London has seen the largest increase in total pupil numbers of any region. Total pupil numbers increased by 13% across London between 2010/11 and 2017/18, compared with 8% nationally.

Demand for school places in London has risen significantly over the past decade, at a faster rate than in any other region of the country. While London has experienced a high demand for primary school places for a number of years, this demand is now shifting to secondary level as pupils reach secondary school age. Current projections highlight a shortfall of 45,355 places across primary and secondary schools in London until 2022/23, with the majority as secondary level. Meanwhile, London has seen a reduction in the birth rate of 6 per cent since 2012/13. This is likely to impact on the number of places needed in primary schools in the coming years.

Each year, London Councils produces an estimate of the number of new mainstream school places required to meet demand in the capital. This section outlines the recent trends in pupil numbers and the predicted shortfall in future years. Unlike previous Do The Maths publications, this year’s analysis is based on aggregating individual borough’s most recent shortfall estimates.

Pupil numbers

Since 2010/11, London has seen the largest increase in total pupil numbers of any region.

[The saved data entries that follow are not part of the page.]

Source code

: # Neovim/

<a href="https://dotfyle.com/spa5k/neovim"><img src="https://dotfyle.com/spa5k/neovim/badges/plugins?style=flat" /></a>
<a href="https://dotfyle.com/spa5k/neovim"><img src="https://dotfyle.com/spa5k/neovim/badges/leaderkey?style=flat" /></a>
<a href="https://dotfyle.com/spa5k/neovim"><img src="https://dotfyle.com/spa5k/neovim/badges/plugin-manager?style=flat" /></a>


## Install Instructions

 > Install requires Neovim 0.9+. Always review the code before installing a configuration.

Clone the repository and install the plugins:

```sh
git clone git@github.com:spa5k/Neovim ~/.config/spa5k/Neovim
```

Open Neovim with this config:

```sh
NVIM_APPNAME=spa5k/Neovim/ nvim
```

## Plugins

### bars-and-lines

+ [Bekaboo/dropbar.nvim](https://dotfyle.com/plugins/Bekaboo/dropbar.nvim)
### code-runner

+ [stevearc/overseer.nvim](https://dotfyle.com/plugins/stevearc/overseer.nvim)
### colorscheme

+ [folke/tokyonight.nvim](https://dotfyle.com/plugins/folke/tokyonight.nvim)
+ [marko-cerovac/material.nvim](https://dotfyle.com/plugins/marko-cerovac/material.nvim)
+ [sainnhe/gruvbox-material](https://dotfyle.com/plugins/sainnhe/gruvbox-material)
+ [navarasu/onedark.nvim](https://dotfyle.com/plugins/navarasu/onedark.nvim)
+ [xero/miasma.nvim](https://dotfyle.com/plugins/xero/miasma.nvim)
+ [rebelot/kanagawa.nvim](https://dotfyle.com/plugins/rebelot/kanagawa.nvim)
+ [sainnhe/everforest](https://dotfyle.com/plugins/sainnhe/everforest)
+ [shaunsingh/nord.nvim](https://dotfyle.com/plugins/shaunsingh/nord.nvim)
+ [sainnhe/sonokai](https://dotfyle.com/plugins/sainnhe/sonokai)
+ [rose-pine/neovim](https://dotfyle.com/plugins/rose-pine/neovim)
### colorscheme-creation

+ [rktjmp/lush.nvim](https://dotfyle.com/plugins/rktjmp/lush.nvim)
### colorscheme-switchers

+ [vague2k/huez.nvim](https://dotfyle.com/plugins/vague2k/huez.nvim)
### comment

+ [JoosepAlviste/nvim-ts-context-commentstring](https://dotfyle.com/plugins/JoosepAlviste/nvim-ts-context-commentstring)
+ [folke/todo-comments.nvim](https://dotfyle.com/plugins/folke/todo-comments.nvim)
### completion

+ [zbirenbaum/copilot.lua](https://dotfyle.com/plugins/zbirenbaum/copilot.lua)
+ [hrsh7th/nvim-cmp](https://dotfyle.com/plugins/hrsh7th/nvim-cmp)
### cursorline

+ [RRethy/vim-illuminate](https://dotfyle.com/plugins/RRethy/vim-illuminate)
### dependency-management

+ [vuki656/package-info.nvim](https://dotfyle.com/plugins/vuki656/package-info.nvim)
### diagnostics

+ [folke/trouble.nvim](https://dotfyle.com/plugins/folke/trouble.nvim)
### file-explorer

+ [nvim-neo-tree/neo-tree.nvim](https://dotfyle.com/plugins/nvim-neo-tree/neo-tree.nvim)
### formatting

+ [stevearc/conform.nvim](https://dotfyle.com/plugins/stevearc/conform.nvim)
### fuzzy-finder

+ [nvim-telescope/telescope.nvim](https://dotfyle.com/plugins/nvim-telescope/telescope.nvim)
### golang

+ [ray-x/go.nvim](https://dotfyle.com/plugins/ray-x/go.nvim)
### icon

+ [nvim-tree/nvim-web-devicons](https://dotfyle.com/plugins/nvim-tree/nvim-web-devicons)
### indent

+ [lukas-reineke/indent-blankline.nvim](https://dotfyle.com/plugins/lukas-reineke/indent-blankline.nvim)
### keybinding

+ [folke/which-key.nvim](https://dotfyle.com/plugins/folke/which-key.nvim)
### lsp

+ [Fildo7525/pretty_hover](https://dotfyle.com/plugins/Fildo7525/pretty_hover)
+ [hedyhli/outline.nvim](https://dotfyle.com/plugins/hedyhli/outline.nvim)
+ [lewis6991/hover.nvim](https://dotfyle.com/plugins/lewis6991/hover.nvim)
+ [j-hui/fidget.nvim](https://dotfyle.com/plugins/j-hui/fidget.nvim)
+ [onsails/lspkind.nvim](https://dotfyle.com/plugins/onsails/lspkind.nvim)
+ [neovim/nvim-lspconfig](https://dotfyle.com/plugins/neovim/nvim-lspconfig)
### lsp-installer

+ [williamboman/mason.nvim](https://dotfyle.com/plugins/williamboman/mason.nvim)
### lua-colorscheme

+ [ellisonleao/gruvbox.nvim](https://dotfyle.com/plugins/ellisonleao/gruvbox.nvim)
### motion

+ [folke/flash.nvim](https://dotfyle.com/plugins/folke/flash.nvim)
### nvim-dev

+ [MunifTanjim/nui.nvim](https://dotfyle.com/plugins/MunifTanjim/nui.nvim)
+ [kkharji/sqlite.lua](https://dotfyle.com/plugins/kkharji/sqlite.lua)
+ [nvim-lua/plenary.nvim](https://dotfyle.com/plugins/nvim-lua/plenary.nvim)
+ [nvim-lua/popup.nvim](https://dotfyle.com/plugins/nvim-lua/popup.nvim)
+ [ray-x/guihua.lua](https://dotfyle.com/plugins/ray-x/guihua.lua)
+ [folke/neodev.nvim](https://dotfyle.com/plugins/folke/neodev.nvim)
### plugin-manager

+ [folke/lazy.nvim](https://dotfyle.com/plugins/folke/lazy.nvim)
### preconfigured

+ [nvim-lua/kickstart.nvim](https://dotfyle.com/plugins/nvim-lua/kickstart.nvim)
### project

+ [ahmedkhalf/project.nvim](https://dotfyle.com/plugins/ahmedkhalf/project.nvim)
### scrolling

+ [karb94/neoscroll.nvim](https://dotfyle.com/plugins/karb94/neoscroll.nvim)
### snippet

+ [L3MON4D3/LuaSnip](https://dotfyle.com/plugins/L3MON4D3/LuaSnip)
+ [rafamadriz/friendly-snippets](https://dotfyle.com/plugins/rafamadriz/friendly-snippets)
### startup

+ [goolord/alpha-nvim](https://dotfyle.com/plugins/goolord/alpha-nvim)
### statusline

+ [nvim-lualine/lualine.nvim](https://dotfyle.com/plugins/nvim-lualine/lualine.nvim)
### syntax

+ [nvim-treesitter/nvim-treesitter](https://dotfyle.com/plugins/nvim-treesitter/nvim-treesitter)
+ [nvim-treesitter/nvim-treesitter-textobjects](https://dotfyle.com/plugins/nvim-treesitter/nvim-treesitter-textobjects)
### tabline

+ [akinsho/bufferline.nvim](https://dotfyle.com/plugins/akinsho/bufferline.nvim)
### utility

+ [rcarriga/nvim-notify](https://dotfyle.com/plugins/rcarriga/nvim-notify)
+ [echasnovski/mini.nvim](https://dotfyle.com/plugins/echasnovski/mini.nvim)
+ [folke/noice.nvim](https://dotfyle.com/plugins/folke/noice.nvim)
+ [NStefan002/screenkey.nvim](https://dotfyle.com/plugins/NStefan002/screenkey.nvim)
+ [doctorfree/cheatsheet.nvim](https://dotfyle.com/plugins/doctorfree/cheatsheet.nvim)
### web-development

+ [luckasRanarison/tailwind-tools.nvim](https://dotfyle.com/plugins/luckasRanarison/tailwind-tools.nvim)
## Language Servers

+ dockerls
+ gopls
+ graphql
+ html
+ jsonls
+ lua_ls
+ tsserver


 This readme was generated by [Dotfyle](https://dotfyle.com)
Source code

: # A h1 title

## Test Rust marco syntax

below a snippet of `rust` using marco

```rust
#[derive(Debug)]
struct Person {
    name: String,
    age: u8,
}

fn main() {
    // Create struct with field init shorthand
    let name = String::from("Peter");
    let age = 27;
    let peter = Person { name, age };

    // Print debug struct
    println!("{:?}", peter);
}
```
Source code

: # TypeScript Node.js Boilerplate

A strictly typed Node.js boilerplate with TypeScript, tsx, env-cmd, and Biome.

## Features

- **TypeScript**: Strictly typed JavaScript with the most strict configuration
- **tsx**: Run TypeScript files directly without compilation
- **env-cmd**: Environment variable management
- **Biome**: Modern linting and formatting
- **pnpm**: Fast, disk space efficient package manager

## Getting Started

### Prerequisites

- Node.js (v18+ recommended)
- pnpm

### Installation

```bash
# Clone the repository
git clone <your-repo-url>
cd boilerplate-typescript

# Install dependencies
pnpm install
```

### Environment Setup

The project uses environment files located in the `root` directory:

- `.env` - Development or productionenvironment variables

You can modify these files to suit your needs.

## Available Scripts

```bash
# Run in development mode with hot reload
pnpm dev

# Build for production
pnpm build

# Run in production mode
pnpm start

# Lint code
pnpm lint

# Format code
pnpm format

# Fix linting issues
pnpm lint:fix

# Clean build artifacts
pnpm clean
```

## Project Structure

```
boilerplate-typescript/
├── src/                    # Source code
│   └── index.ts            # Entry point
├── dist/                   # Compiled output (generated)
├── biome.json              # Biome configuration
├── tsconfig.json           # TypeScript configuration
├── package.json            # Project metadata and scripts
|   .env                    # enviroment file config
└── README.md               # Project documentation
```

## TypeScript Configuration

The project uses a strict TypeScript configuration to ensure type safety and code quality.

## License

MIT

From 2010/11 to 2017/18 total pupil numbers increased by 13 per cent across London, compared with 8 per cent national. This growth has occurred at both primary and secondary level. From 2010/11 to 2017/18, the number of secondary school pupils increased by 11 per cent in London, compared with a 2 per cent decrease across the rest of England. Over the same period, primary pupils increased by 14 per cent.

Main shortfall

Using boroughs’ shortfall estimates, a total of 43,335 new school places will be required in London over the next five years. Demand is increasingly focused on more costly and complex secondary phase, with three quarters of these places needed at secondary compared to a quarter at primary. Secondary shortfall is set to overtake primary demand this year.

Although the London wide picture is that of increasing shortfall, this is not a consistent trend across all boroughs. Indeed, some boroughs do not face a future shortfall using current estimates. Other boroughs may have an overall surplus of places at primary level, for example, due to the reasons highlighted above, but experience pressure on places in a particular area of the borough.